> **EXERCISE DETAILS**:
Return every line in the entries below where the word "replaced" shows up.

^^^^^^^^^^^^^^^^

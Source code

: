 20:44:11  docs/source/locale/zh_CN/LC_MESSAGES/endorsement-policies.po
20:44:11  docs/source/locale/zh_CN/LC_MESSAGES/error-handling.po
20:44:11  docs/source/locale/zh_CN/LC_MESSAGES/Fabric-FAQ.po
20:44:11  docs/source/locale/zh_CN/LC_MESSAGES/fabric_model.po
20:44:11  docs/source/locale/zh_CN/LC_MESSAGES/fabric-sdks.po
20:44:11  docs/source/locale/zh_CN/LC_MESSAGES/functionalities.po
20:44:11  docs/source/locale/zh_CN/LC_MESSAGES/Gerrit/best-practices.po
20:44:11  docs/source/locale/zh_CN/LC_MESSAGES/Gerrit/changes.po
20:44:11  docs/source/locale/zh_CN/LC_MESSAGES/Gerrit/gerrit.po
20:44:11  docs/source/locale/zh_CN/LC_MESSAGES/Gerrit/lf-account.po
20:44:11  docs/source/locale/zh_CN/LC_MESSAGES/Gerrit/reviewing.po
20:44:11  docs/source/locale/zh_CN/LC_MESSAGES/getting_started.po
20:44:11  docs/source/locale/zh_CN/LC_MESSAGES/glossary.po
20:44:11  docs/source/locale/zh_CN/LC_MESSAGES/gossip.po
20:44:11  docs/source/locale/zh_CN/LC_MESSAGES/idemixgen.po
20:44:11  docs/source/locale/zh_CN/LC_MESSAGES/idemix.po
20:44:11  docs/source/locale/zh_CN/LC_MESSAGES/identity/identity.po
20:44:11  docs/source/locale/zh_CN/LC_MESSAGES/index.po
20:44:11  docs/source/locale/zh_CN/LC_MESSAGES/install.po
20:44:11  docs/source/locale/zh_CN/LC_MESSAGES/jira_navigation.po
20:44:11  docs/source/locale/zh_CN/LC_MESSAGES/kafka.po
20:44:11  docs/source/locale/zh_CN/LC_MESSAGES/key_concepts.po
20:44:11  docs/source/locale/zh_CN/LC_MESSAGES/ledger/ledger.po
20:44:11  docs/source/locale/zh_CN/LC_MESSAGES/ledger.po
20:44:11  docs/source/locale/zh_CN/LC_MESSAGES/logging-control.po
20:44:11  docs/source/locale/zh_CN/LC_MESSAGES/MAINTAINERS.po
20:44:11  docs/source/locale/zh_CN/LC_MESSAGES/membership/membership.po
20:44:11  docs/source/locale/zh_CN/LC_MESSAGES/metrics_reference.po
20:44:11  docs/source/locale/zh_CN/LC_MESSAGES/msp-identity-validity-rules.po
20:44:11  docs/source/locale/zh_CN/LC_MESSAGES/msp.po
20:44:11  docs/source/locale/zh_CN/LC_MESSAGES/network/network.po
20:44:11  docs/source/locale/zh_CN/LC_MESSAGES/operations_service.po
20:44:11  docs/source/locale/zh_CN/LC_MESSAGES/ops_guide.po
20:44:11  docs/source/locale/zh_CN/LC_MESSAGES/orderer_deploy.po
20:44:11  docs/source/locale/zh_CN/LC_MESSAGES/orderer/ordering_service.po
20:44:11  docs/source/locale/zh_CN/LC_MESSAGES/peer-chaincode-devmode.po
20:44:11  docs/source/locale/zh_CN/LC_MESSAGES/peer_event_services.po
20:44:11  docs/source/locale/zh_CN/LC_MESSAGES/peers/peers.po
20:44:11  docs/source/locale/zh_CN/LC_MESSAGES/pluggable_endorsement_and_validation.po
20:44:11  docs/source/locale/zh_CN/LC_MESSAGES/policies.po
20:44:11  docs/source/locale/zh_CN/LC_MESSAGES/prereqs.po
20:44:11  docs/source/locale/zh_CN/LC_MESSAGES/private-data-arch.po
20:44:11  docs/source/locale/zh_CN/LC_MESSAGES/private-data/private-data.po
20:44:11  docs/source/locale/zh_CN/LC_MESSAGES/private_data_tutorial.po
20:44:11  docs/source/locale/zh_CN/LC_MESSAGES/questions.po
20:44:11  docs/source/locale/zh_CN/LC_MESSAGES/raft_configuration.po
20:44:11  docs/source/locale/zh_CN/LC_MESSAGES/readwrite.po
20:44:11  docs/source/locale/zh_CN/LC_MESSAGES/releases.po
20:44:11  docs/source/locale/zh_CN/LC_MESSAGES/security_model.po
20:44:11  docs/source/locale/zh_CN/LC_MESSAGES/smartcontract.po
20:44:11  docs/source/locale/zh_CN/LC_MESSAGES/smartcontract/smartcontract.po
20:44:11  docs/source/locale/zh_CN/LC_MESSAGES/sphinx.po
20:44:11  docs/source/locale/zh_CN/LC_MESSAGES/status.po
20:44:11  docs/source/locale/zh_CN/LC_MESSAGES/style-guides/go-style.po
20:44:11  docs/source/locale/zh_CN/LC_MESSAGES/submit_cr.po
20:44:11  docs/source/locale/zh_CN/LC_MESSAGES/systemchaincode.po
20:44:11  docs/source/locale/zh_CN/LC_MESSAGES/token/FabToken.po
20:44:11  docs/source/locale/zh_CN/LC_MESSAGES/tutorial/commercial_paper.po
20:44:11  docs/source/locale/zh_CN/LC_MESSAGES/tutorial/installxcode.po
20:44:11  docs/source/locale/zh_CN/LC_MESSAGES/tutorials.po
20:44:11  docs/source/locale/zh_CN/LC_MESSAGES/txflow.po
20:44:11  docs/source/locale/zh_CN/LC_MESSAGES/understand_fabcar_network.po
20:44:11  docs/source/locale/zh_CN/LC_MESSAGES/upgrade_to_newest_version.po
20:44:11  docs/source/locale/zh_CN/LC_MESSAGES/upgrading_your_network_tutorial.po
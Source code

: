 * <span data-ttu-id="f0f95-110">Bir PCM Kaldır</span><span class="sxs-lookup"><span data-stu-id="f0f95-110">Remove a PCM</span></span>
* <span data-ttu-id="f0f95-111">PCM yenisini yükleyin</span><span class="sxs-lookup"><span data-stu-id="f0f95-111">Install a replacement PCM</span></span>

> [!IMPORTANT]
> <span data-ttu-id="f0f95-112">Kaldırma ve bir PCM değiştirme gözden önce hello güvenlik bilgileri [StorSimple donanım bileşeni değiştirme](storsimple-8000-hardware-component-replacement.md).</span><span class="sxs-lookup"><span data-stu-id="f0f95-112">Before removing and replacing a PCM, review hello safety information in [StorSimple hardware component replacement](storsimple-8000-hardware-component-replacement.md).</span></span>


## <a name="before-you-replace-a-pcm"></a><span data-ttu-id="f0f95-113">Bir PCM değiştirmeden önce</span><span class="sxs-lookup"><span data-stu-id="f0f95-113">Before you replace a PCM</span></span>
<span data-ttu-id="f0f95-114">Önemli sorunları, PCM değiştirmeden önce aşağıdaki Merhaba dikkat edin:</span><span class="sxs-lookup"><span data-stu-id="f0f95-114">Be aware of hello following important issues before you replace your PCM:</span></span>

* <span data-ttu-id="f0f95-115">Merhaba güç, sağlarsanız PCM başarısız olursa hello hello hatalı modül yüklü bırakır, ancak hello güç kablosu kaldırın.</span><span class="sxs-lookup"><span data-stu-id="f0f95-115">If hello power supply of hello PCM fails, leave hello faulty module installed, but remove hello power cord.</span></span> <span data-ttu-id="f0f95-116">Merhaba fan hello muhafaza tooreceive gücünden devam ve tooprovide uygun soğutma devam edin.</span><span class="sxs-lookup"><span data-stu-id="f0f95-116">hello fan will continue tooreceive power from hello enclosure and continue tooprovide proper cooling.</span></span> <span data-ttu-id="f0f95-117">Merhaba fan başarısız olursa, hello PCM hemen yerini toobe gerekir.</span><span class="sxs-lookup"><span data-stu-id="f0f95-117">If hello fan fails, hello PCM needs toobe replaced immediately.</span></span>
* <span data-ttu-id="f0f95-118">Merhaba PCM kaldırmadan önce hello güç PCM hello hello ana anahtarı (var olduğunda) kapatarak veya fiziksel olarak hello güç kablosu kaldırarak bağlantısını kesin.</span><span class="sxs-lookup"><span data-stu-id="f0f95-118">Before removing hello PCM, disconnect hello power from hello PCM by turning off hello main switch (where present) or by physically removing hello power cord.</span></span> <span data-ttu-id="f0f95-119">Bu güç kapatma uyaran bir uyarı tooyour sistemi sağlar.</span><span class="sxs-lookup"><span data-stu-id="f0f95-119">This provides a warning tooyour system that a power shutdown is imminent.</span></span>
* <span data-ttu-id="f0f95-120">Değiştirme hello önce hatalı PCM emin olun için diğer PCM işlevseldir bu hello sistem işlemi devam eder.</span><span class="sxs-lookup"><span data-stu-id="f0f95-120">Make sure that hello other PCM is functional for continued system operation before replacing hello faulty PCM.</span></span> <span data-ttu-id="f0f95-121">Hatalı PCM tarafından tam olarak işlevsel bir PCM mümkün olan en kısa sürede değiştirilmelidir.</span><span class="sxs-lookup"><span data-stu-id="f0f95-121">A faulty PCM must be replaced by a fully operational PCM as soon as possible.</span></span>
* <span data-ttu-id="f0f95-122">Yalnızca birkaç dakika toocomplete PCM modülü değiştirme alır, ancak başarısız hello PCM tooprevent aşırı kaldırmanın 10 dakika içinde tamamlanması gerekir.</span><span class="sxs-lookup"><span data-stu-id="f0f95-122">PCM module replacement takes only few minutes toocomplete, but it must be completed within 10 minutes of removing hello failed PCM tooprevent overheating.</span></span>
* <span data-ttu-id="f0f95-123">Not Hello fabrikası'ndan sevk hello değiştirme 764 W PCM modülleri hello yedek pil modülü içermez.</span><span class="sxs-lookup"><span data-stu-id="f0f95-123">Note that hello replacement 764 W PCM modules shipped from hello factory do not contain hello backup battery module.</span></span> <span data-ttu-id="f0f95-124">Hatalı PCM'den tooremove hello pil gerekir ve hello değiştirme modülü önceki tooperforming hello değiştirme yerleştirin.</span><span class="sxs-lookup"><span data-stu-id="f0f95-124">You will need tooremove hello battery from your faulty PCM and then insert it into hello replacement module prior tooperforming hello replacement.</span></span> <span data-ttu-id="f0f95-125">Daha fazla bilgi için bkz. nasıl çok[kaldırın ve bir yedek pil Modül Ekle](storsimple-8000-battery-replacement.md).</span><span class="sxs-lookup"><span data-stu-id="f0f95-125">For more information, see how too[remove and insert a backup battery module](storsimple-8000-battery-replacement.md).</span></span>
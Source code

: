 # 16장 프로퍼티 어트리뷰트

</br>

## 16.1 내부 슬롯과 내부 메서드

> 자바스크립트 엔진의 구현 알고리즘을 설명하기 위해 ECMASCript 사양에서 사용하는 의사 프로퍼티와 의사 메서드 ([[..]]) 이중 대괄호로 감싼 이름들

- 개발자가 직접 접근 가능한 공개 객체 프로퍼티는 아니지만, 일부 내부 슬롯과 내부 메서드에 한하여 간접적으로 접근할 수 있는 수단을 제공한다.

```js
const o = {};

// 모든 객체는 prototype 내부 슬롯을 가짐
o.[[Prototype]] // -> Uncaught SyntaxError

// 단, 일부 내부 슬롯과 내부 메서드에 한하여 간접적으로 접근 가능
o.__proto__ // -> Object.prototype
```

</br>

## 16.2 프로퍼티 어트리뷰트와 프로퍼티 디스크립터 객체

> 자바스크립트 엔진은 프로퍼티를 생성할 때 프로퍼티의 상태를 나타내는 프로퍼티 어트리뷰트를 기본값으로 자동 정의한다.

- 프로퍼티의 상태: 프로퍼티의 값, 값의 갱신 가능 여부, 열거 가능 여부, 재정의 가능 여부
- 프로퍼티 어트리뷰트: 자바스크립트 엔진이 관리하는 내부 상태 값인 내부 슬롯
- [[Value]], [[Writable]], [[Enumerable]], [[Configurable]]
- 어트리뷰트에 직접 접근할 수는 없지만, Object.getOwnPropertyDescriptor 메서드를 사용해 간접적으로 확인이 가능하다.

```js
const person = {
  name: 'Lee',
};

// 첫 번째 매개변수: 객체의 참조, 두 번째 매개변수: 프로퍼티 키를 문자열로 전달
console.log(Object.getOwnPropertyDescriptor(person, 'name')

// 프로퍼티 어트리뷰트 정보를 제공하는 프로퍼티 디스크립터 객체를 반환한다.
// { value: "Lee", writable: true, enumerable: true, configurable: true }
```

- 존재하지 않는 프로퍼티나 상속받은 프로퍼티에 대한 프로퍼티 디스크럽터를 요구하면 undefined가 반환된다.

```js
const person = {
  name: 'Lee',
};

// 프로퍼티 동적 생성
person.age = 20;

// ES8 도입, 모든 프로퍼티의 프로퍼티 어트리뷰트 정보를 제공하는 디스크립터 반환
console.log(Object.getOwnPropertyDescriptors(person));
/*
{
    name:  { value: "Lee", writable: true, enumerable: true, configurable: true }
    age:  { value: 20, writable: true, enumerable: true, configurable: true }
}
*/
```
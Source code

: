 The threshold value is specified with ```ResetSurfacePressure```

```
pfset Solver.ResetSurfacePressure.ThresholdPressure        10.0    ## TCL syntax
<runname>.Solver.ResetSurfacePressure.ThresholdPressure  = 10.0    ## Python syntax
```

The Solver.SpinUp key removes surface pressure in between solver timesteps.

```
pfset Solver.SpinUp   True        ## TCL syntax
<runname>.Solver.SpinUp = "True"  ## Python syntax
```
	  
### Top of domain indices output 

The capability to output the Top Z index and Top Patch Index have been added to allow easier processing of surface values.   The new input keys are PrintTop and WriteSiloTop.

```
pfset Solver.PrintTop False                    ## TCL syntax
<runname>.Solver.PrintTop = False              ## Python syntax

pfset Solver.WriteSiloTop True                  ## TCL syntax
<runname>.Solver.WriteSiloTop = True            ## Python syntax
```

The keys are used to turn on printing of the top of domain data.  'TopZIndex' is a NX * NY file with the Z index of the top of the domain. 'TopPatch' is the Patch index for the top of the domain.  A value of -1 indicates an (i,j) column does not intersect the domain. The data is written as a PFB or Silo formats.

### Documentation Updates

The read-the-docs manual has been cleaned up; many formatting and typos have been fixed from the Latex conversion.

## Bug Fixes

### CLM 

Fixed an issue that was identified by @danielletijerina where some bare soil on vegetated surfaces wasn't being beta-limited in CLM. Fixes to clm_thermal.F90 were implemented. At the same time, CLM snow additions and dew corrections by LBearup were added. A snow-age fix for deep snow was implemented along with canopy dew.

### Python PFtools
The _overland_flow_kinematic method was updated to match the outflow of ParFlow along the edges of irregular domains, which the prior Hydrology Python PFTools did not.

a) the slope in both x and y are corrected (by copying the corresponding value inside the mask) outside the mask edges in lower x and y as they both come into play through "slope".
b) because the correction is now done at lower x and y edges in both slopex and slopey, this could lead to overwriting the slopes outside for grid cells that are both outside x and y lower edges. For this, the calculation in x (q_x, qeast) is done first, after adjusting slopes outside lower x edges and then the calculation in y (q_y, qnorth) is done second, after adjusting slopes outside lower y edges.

^^^^^^^^^^^^^^^^

> **EXERCISE ANSWER**:
* <span data-ttu-id="f0f95-115">Merhaba güç, sağlarsanız PCM başarısız olursa hello hello hatalı modül yüklü bırakır, ancak hello güç kablosu kaldırın.</span><span class="sxs-lookup"><span data-stu-id="f0f95-115">If hello power supply of hello PCM fails, leave hello faulty module installed, but remove hello power cord.</span></span> <span data-ttu-id="f0f95-116">Merhaba fan hello muhafaza tooreceive gücünden devam ve tooprovide uygun soğutma devam edin.</span><span class="sxs-lookup"><span data-stu-id="f0f95-116">hello fan will continue tooreceive power from hello enclosure and continue tooprovide proper cooling.</span></span> <span data-ttu-id="f0f95-117">Merhaba fan başarısız olursa, hello PCM hemen yerini toobe gerekir.</span><span class="sxs-lookup"><span data-stu-id="f0f95-117">If hello fan fails, hello PCM needs toobe replaced immediately.</span></span>
* <span data-ttu-id="f0f95-120">Değiştirme hello önce hatalı PCM emin olun için diğer PCM işlevseldir bu hello sistem işlemi devam eder.</span><span class="sxs-lookup"><span data-stu-id="f0f95-120">Make sure that hello other PCM is functional for continued system operation before replacing hello faulty PCM.</span></span> <span data-ttu-id="f0f95-121">Hatalı PCM tarafından tam olarak işlevsel bir PCM mümkün olan en kısa sürede değiştirilmelidir.</span><span class="sxs-lookup"><span data-stu-id="f0f95-121">A faulty PCM must be replaced by a fully operational PCM as soon as possible.</span></span>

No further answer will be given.